---------- Given data

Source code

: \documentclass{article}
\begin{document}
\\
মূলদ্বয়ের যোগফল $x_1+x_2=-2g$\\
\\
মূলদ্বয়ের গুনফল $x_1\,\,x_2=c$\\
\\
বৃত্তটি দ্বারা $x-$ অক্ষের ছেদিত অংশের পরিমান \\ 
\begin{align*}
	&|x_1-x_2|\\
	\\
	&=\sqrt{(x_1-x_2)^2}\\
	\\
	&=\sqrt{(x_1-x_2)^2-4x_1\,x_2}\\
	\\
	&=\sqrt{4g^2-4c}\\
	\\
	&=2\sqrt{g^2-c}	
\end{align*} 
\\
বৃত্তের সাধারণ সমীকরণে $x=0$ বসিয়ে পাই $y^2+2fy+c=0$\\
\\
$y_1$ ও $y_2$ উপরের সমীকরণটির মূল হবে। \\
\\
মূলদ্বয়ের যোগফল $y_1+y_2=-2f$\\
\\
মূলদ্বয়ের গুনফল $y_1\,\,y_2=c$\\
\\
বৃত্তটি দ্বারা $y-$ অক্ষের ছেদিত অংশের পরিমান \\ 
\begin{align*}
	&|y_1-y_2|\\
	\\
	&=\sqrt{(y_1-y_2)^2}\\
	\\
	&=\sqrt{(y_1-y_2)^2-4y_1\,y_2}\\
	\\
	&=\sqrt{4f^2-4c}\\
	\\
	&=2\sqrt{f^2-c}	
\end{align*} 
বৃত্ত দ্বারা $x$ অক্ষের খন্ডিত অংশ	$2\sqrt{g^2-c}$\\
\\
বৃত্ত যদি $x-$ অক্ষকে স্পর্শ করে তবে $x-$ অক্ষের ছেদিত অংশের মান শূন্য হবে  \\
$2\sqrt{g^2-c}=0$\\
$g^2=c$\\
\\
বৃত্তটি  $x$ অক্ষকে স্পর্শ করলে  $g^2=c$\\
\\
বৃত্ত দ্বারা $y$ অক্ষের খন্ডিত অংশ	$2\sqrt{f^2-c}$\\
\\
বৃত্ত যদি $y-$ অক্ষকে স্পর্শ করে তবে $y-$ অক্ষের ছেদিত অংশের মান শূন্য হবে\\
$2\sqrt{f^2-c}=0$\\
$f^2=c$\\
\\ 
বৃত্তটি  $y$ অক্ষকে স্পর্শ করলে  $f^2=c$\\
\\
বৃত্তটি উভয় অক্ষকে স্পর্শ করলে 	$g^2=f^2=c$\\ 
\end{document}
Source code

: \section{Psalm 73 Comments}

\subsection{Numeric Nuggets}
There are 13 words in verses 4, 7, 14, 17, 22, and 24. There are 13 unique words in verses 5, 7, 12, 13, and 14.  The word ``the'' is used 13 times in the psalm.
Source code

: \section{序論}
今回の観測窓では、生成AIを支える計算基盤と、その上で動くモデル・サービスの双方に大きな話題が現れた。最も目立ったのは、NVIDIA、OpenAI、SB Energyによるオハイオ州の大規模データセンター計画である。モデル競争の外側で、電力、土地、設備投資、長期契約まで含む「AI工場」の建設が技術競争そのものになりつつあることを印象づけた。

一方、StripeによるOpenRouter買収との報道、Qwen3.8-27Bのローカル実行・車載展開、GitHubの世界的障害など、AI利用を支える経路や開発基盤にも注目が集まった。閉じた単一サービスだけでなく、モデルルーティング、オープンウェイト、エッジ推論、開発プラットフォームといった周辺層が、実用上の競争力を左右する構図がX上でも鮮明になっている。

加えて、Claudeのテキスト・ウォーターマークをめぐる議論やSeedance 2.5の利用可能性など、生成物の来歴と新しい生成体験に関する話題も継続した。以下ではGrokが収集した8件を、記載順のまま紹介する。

--------------------

The problem
In this exercise, give every record above again exactly.

Result of the task
Source code

: \documentclass{article}
\begin{document}
\\
মূলদ্বয়ের যোগফল $x_1+x_2=-2g$\\
\\
মূলদ্বয়ের গুনফল $x_1\,\,x_2=c$\\
\\
বৃত্তটি দ্বারা $x-$ অক্ষের ছেদিত অংশের পরিমান \\ 
\begin{align*}
	&|x_1-x_2|\\
	\\
	&=\sqrt{(x_1-x_2)^2}\\
	\\
	&=\sqrt{(x_1-x_2)^2-4x_1\,x_2}\\
	\\
	&=\sqrt{4g^2-4c}\\
	\\
	&=2\sqrt{g^2-c}	
\end{align*} 
\\
বৃত্তের সাধারণ সমীকরণে $x=0$ বসিয়ে পাই $y^2+2fy+c=0$\\
\\
$y_1$ ও $y_2$ উপরের সমীকরণটির মূল হবে। \\
\\
মূলদ্বয়ের যোগফল $y_1+y_2=-2f$\\
\\
মূলদ্বয়ের গুনফল $y_1\,\,y_2=c$\\
\\
বৃত্তটি দ্বারা $y-$ অক্ষের ছেদিত অংশের পরিমান \\ 
\begin{align*}
	&|y_1-y_2|\\
	\\
	&=\sqrt{(y_1-y_2)^2}\\
	\\
	&=\sqrt{(y_1-y_2)^2-4y_1\,y_2}\\
	\\
	&=\sqrt{4f^2-4c}\\
	\\
	&=2\sqrt{f^2-c}	
\end{align*} 
বৃত্ত দ্বারা $x$ অক্ষের খন্ডিত অংশ	$2\sqrt{g^2-c}$\\
\\
বৃত্ত যদি $x-$ অক্ষকে স্পর্শ করে তবে $x-$ অক্ষের ছেদিত অংশের মান শূন্য হবে  \\
$2\sqrt{g^2-c}=0$\\
$g^2=c$\\
\\
বৃত্তটি  $x$ অক্ষকে স্পর্শ করলে  $g^2=c$\\
\\
বৃত্ত দ্বারা $y$ অক্ষের খন্ডিত অংশ	$2\sqrt{f^2-c}$\\
\\
বৃত্ত যদি $y-$ অক্ষকে স্পর্শ করে তবে $y-$ অক্ষের ছেদিত অংশের মান শূন্য হবে\\
$2\sqrt{f^2-c}=0$\\
$f^2=c$\\
\\ 
বৃত্তটি  $y$ অক্ষকে স্পর্শ করলে  $f^2=c$\\
\\
বৃত্তটি উভয় অক্ষকে স্পর্শ করলে 	$g^2=f^2=c$\\ 
\end{document}
Source code

: \section{Psalm 73 Comments}

\subsection{Numeric Nuggets}
There are 13 words in verses 4, 7, 14, 17, 22, and 24. There are 13 unique words in verses 5, 7, 12, 13, and 14.  The word ``the'' is used 13 times in the psalm.
Source code

: \section{序論}
今回の観測窓では、生成AIを支える計算基盤と、その上で動くモデル・サービスの双方に大きな話題が現れた。最も目立ったのは、NVIDIA、OpenAI、SB Energyによるオハイオ州の大規模データセンター計画である。モデル競争の外側で、電力、土地、設備投資、長期契約まで含む「AI工場」の建設が技術競争そのものになりつつあることを印象づけた。

一方、StripeによるOpenRouter買収との報道、Qwen3.8-27Bのローカル実行・車載展開、GitHubの世界的障害など、AI利用を支える経路や開発基盤にも注目が集まった。閉じた単一サービスだけでなく、モデルルーティング、オープンウェイト、エッジ推論、開発プラットフォームといった周辺層が、実用上の競争力を左右する構図がX上でも鮮明になっている。

加えて、Claudeのテキスト・ウォーターマークをめぐる議論やSeedance 2.5の利用可能性など、生成物の来歴と新しい生成体験に関する話題も継続した。以下ではGrokが収集した8件を、記載順のまま紹介する。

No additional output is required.